**DATASET CONTENT:**
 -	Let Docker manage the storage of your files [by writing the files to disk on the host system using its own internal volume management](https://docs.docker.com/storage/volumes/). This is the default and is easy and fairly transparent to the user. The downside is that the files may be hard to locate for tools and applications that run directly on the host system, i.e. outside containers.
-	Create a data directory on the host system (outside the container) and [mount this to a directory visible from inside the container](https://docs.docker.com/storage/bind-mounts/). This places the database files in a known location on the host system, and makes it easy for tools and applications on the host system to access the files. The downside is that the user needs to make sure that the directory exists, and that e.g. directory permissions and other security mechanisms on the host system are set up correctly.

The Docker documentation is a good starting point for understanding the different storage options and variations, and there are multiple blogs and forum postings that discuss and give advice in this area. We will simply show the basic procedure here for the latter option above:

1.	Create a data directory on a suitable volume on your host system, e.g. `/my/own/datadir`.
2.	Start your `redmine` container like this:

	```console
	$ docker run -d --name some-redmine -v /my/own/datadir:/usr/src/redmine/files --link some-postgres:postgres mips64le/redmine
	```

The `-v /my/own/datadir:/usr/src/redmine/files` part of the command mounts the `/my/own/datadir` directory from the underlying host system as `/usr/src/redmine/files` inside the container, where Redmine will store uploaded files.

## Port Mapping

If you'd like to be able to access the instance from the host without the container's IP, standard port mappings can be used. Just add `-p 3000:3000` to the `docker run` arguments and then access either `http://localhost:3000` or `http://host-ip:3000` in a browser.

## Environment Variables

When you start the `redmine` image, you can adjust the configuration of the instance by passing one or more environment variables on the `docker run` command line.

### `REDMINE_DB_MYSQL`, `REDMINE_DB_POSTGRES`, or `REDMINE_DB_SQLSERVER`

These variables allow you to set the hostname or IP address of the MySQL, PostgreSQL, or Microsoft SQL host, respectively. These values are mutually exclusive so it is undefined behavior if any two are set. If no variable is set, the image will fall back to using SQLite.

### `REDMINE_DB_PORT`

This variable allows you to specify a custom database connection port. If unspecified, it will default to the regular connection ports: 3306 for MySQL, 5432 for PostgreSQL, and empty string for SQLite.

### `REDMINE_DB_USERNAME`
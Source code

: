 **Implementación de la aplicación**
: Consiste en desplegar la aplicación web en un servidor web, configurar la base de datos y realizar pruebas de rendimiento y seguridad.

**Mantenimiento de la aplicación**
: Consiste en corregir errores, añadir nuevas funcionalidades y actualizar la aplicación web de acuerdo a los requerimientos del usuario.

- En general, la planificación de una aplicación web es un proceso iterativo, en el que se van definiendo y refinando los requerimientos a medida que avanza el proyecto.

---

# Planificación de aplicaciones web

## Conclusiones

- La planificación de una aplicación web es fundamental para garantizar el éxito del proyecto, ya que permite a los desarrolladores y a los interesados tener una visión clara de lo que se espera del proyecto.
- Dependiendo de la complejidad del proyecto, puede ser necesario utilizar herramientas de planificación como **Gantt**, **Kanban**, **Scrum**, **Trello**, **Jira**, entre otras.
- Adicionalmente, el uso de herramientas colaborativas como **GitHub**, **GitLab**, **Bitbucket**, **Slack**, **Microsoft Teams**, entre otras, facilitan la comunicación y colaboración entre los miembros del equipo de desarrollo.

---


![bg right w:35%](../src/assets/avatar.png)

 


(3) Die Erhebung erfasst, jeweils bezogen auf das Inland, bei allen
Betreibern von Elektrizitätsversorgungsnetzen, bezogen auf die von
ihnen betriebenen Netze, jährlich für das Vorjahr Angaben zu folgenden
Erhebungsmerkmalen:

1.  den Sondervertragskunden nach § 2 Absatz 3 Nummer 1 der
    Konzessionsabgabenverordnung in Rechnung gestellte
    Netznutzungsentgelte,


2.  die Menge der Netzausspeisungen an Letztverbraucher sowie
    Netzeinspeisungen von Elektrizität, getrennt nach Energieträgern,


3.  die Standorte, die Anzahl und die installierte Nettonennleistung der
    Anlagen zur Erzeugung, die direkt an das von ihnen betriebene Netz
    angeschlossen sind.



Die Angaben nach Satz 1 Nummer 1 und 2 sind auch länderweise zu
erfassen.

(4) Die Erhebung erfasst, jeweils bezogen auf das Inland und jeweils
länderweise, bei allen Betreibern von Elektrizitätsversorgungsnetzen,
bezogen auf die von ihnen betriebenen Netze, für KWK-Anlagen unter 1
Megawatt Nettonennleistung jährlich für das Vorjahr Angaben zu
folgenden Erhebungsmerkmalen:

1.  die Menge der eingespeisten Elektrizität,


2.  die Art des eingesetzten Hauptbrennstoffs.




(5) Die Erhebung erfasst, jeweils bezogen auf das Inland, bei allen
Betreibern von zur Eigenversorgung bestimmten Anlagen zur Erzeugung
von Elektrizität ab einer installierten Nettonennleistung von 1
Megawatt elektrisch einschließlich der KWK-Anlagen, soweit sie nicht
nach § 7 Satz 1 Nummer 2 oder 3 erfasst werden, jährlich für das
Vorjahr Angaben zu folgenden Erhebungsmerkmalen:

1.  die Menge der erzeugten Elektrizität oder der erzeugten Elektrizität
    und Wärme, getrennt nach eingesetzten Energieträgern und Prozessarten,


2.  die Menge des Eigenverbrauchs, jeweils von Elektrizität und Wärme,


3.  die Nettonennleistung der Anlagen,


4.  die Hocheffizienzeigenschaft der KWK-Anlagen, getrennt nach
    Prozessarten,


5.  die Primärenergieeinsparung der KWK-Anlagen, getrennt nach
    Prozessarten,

**ASSIGNED TASK:**
Above are the records; from them, give again exactly the lines from the one containing "## Conclusiones" through the one containing "- La planificación", both included.

**RESULT BELOW:**
## Conclusiones

- La planificación de una aplicación web es fundamental para garantizar el éxito del proyecto, ya que permite a los desarrolladores y a los interesados tener una visión clara de lo que se espera del proyecto.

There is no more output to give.